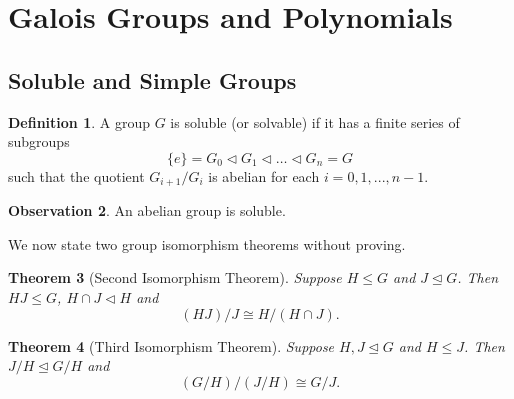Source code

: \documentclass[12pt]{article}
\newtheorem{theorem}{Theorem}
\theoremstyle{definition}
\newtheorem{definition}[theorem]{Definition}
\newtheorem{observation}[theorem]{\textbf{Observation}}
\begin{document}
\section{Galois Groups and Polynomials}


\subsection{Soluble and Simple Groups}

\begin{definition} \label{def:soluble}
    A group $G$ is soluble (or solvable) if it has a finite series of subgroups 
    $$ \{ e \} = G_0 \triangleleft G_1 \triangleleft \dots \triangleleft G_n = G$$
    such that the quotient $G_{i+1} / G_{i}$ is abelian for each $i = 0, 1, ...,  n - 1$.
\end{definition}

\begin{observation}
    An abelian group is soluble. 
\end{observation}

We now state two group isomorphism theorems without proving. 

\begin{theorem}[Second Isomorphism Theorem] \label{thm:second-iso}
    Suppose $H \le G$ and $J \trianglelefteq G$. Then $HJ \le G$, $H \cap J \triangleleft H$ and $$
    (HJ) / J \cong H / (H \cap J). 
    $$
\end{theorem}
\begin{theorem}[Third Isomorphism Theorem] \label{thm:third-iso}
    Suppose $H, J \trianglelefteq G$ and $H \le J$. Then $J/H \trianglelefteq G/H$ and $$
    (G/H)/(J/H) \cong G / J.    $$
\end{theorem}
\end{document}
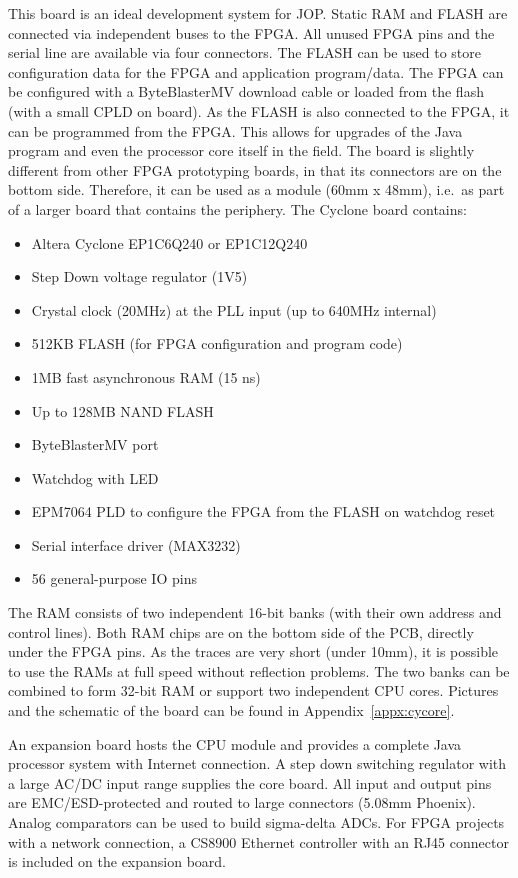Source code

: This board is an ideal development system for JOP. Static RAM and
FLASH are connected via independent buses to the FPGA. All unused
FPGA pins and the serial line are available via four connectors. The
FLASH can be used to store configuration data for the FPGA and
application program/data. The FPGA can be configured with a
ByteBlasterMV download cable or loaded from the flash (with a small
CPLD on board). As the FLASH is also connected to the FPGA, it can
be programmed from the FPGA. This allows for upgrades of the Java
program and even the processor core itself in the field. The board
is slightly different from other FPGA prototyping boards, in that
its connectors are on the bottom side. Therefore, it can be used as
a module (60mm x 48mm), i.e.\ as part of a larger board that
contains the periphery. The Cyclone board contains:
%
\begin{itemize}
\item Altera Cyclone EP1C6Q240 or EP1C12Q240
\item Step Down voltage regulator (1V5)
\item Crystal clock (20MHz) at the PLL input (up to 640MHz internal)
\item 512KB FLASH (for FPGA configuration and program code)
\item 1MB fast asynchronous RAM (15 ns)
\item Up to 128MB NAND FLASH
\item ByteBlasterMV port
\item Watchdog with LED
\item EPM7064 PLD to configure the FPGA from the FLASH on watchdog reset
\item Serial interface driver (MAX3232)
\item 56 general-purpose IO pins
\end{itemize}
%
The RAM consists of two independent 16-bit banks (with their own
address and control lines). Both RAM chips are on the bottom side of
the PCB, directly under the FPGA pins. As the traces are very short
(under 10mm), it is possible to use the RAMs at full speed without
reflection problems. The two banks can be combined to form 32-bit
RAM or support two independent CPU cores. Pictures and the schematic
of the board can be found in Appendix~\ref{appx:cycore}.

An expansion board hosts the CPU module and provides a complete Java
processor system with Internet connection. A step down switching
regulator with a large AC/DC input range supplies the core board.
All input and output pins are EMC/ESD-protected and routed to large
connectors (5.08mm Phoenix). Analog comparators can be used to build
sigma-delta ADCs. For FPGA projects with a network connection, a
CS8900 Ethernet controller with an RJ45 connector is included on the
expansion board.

----------------------------------------

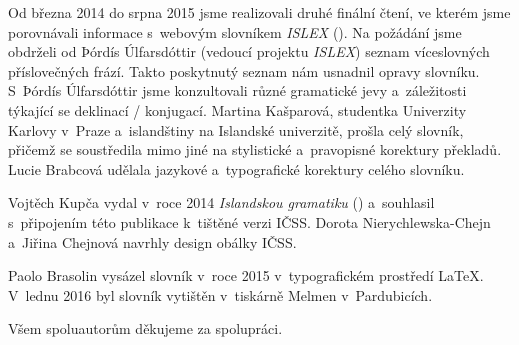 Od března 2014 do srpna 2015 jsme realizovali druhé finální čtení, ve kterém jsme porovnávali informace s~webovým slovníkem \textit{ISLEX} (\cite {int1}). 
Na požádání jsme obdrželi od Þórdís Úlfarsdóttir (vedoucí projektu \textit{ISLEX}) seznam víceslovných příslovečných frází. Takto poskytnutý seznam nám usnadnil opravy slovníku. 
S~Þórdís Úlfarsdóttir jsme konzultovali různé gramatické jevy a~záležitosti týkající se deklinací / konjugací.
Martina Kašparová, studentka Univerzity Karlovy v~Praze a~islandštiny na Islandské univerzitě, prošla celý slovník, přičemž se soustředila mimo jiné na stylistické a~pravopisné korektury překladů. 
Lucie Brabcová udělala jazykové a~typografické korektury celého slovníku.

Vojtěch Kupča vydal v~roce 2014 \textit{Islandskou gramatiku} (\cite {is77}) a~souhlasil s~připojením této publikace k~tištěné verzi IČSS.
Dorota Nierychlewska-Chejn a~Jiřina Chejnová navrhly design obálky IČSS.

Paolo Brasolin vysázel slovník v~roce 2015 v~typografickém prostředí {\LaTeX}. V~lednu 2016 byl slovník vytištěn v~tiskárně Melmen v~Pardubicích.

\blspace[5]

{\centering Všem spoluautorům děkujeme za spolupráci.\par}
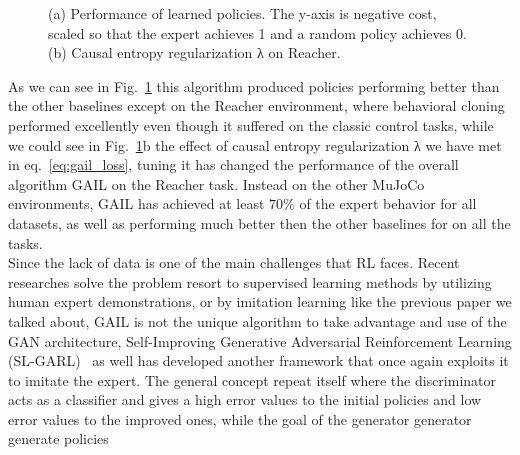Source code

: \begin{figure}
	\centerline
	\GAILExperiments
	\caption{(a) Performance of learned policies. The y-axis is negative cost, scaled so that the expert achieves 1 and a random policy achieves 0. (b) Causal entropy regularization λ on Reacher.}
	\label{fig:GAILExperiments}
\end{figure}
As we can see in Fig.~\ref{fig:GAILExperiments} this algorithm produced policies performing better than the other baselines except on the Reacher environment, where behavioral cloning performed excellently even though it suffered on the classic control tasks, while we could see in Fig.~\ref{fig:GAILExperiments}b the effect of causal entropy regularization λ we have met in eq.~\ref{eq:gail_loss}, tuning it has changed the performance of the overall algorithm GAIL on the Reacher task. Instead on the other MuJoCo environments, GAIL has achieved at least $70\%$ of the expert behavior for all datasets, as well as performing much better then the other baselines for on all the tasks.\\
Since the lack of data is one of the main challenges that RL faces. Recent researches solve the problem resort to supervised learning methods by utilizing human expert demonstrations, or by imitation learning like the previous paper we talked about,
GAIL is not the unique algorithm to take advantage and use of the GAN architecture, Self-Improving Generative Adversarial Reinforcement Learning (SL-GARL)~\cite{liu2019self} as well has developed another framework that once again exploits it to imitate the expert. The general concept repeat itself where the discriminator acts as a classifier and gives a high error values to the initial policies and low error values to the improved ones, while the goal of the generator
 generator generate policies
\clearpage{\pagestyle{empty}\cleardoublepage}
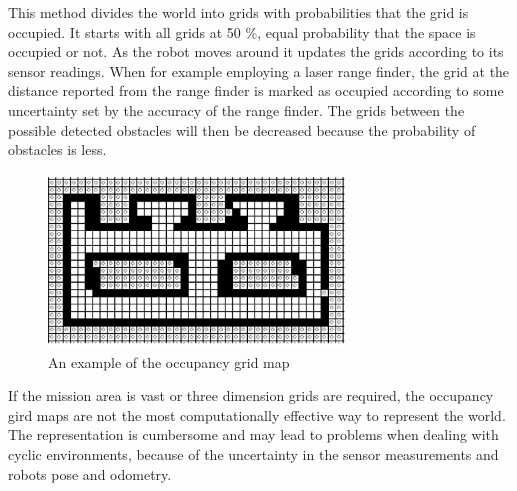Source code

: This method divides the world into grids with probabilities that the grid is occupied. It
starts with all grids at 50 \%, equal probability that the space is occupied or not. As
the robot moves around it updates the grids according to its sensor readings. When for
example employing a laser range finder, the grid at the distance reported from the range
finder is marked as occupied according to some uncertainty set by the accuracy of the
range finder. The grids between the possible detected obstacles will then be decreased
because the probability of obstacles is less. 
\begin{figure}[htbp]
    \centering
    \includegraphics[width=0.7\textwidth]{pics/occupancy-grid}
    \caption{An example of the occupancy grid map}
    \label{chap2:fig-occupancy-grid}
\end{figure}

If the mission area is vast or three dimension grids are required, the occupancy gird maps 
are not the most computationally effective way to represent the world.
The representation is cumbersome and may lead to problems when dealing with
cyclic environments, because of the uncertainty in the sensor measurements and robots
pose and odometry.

----------------------------------------

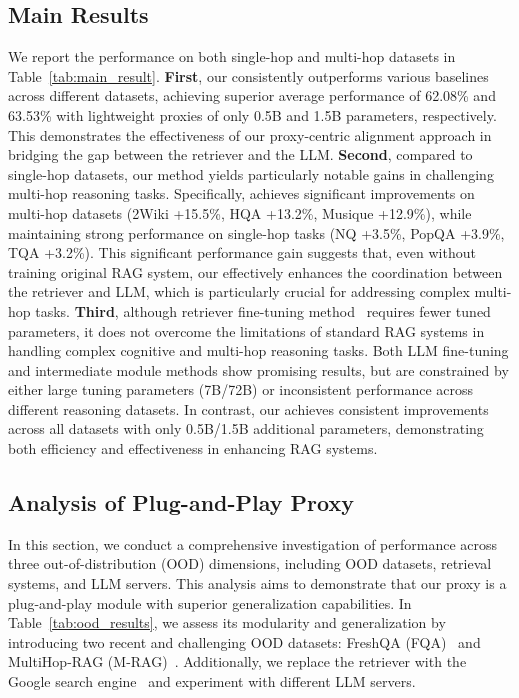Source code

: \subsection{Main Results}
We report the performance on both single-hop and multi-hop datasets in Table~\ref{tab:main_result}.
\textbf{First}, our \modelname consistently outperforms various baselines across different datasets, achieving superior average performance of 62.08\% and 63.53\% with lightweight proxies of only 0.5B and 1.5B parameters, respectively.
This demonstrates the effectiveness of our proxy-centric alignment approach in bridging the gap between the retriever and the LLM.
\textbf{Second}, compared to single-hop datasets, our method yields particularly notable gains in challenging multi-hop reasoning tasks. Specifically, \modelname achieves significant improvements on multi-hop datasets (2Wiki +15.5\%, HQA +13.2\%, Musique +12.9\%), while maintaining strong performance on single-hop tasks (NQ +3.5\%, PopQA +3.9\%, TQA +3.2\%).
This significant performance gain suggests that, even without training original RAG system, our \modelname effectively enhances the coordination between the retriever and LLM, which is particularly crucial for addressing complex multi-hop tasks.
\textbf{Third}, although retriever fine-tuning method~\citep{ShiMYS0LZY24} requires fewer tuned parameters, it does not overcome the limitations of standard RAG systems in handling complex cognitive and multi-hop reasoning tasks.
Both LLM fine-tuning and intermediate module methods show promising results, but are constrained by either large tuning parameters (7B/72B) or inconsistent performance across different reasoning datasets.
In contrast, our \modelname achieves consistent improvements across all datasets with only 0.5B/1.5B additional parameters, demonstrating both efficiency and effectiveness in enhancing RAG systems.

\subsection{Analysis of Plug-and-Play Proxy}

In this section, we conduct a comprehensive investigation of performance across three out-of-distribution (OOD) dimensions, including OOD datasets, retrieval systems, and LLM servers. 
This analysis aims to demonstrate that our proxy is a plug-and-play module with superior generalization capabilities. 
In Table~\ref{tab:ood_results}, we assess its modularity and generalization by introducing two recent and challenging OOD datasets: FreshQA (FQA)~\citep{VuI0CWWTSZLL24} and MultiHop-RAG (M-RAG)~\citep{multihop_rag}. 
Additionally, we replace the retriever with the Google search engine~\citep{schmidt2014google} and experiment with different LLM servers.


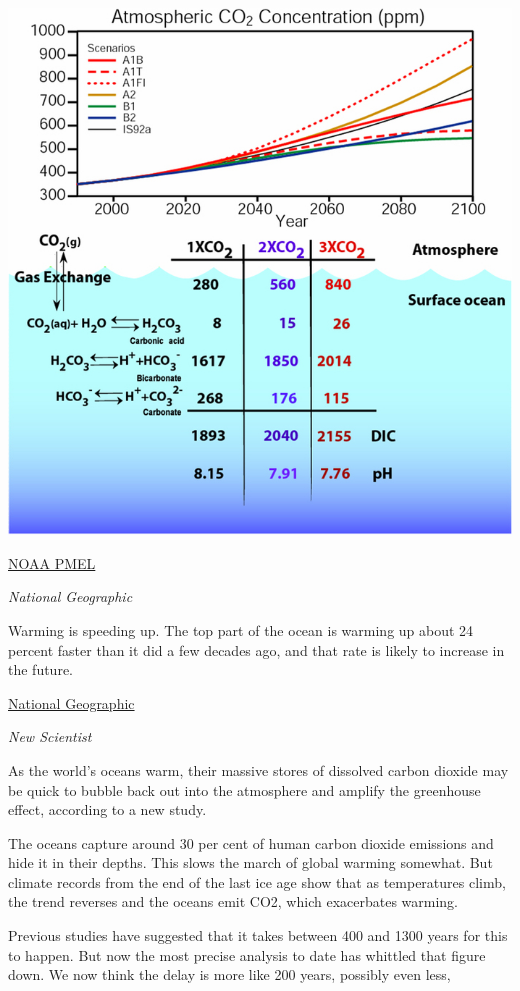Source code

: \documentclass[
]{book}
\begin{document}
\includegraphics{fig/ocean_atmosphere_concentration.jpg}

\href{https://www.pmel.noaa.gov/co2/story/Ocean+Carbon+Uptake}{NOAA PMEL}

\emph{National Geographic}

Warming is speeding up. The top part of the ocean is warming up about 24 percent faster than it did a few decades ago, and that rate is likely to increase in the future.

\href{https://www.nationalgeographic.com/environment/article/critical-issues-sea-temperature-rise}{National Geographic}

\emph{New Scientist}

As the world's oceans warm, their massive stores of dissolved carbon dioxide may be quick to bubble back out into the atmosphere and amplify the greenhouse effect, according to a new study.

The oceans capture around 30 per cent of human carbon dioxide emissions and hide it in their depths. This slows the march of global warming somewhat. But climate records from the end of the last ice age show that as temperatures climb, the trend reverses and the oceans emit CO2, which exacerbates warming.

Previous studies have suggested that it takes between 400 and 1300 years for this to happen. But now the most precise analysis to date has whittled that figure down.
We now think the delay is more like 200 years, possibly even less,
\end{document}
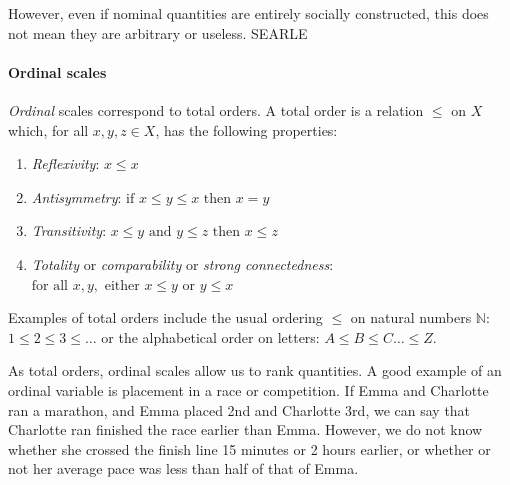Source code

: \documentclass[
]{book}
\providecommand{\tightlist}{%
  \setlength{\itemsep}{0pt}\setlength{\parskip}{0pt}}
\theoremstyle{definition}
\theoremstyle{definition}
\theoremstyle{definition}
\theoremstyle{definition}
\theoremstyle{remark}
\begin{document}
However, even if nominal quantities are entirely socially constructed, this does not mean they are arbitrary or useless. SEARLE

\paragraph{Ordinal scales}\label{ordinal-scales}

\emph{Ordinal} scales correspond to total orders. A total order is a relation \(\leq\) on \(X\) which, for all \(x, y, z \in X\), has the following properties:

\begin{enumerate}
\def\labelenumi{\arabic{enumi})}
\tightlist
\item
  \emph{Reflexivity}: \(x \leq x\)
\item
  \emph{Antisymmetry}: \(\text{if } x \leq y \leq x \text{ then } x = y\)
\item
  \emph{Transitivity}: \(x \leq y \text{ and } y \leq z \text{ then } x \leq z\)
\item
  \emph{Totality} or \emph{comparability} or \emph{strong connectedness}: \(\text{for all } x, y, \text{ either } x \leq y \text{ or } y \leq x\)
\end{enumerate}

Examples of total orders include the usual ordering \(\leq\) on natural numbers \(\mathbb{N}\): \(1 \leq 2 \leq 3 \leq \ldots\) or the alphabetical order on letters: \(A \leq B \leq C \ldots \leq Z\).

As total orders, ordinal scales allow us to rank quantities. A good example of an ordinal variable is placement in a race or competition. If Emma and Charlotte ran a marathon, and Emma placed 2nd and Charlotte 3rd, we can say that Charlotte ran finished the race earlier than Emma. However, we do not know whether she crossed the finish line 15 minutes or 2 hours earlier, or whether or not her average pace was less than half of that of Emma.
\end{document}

----------------------------------------

* Directions *
Using the listing above, restate exactly the range between the lines holding "This significant performance" and "Warming is speeding", inclusive, with pictures left out.

* Solution to this exercise *
This significant performance gain suggests that, even without training original RAG system, our \modelname effectively enhances the coordination between the retriever and LLM, which is particularly crucial for addressing complex multi-hop tasks.
\textbf{Third}, although retriever fine-tuning method~\citep{ShiMYS0LZY24} requires fewer tuned parameters, it does not overcome the limitations of standard RAG systems in handling complex cognitive and multi-hop reasoning tasks.
Both LLM fine-tuning and intermediate module methods show promising results, but are constrained by either large tuning parameters (7B/72B) or inconsistent performance across different reasoning datasets.
In contrast, our \modelname achieves consistent improvements across all datasets with only 0.5B/1.5B additional parameters, demonstrating both efficiency and effectiveness in enhancing RAG systems.

\subsection{Analysis of Plug-and-Play Proxy}

In this section, we conduct a comprehensive investigation of performance across three out-of-distribution (OOD) dimensions, including OOD datasets, retrieval systems, and LLM servers. 
This analysis aims to demonstrate that our proxy is a plug-and-play module with superior generalization capabilities. 
In Table~\ref{tab:ood_results}, we assess its modularity and generalization by introducing two recent and challenging OOD datasets: FreshQA (FQA)~\citep{VuI0CWWTSZLL24} and MultiHop-RAG (M-RAG)~\citep{multihop_rag}. 
Additionally, we replace the retriever with the Google search engine~\citep{schmidt2014google} and experiment with different LLM servers.


Source code

: \documentclass[
]{book}
\begin{document}
\includegraphics{fig/ocean_atmosphere_concentration.jpg}

\href{https://www.pmel.noaa.gov/co2/story/Ocean+Carbon+Uptake}{NOAA PMEL}

\emph{National Geographic}

Warming is speeding up. The top part of the ocean is warming up about 24 percent faster than it did a few decades ago, and that rate is likely to increase in the future.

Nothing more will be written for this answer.